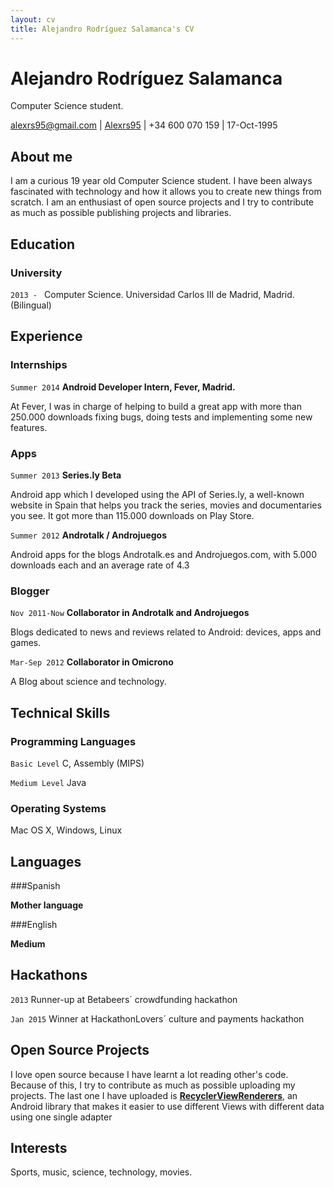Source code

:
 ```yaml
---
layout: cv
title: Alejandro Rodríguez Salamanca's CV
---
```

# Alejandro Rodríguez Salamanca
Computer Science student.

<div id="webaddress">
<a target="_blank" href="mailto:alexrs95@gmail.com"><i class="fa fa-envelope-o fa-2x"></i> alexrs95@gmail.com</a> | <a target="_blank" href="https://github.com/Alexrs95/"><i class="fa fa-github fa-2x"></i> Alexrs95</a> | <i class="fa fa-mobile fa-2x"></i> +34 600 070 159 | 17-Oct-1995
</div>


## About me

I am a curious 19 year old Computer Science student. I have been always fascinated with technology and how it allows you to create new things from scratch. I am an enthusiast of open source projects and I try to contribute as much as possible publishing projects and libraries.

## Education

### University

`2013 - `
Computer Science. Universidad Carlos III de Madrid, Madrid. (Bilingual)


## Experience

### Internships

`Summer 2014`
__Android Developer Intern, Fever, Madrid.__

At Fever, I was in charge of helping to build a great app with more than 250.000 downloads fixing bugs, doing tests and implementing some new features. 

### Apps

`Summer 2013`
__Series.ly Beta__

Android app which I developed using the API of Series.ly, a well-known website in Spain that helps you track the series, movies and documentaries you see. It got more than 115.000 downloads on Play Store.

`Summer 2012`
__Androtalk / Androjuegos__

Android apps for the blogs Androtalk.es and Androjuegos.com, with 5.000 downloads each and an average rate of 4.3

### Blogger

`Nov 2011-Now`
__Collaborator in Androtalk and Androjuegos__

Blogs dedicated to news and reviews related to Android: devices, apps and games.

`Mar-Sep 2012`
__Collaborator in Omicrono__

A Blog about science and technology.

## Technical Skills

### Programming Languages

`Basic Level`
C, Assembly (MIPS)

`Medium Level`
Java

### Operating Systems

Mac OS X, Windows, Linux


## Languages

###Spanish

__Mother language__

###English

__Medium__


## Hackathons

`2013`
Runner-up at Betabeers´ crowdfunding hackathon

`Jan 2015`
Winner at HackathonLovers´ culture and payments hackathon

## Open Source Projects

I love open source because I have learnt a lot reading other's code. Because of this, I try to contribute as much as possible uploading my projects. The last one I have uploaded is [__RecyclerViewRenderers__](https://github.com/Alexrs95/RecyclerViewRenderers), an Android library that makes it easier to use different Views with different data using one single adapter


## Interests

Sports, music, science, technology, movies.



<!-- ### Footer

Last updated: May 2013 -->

--

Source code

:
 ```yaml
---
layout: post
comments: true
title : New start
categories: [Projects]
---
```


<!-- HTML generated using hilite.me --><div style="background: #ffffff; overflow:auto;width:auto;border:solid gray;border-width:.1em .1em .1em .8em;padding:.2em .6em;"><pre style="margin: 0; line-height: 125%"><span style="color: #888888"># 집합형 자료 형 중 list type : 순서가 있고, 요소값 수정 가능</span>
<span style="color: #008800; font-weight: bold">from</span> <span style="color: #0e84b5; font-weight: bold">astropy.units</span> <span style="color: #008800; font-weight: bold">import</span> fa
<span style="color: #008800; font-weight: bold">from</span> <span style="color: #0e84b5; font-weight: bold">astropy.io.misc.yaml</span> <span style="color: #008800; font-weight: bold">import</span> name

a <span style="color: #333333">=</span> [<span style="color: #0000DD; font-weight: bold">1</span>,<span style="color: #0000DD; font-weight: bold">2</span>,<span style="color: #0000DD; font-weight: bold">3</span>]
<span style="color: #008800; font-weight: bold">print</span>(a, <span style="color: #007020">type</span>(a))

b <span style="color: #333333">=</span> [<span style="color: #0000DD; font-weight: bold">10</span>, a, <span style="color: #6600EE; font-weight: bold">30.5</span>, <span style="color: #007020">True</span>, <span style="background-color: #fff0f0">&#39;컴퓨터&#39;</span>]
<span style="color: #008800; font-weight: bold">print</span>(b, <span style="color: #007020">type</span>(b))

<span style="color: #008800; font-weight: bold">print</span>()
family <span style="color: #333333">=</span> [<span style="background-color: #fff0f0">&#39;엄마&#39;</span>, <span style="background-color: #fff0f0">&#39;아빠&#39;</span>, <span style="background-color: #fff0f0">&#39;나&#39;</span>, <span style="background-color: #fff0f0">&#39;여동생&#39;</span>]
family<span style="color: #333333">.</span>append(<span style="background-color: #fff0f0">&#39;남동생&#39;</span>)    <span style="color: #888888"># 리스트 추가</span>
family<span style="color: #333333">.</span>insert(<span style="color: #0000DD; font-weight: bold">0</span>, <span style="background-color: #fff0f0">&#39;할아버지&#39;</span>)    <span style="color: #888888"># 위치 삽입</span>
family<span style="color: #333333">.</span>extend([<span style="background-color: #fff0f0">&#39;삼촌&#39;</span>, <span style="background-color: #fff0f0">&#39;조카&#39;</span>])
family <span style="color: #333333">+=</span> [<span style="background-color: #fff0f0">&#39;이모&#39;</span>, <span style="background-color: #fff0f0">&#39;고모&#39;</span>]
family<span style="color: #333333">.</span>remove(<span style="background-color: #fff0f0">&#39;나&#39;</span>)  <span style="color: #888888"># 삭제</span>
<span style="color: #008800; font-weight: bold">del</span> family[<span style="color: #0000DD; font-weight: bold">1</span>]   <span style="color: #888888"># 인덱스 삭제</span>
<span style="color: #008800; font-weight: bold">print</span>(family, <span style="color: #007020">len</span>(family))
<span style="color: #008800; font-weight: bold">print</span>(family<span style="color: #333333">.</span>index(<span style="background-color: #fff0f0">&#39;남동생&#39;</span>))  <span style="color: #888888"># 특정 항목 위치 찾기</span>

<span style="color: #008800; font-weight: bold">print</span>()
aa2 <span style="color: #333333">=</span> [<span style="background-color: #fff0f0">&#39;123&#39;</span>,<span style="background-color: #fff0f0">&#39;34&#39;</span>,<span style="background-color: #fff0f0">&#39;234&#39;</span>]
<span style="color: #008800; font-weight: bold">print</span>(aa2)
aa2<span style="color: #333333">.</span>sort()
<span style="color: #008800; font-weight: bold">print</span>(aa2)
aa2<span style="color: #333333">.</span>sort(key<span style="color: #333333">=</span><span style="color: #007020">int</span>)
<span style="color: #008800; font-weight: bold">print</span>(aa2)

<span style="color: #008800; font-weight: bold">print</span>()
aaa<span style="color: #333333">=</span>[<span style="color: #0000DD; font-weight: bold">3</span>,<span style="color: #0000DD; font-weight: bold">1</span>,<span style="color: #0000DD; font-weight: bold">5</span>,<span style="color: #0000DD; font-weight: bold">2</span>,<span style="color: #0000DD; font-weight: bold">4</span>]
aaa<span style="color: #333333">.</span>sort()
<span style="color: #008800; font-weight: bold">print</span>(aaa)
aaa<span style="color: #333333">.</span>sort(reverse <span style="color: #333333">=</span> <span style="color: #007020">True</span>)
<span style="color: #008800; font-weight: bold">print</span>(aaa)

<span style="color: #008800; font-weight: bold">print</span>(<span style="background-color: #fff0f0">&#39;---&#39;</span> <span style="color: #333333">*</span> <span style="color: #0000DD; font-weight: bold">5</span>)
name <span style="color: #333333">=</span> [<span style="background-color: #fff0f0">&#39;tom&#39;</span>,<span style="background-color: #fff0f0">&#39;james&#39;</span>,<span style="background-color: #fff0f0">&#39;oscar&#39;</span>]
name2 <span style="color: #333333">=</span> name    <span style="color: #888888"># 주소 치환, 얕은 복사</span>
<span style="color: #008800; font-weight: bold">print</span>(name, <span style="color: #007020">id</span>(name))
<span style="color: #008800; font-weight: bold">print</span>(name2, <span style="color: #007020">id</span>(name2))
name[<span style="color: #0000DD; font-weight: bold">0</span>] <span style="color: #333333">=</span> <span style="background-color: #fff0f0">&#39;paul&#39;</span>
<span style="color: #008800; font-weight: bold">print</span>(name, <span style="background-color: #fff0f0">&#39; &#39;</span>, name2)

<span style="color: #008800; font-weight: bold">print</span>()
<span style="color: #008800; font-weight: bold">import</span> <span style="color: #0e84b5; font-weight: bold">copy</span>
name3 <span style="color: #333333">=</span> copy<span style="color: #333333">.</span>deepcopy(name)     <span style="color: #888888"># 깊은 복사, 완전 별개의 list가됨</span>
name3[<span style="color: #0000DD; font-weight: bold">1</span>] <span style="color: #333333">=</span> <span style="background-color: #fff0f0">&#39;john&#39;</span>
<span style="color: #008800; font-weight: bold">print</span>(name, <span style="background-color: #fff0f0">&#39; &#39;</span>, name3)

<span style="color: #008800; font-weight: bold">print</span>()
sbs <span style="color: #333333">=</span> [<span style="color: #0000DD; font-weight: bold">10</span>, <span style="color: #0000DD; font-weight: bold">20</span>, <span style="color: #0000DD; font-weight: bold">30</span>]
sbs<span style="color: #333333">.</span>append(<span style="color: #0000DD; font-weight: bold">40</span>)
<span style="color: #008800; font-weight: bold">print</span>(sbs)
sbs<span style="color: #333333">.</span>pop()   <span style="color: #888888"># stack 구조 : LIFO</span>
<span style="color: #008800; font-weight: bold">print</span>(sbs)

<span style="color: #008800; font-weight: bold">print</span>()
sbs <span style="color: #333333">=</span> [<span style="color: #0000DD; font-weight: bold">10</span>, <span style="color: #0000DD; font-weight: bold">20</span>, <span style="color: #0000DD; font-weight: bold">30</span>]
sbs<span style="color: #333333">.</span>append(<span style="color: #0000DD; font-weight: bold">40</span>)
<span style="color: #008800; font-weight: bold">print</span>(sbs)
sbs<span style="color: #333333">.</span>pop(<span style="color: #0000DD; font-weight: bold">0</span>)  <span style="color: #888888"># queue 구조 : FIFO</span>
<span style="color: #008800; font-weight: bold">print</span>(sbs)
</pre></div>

Directions for this task:
For each line of the data that includes the word "movies", return a copy of it.

Task output:
Android app which I developed using the API of Series.ly, a well-known website in Spain that helps you track the series, movies and documentaries you see. It got more than 115.000 downloads on Play Store.
Sports, music, science, technology, movies.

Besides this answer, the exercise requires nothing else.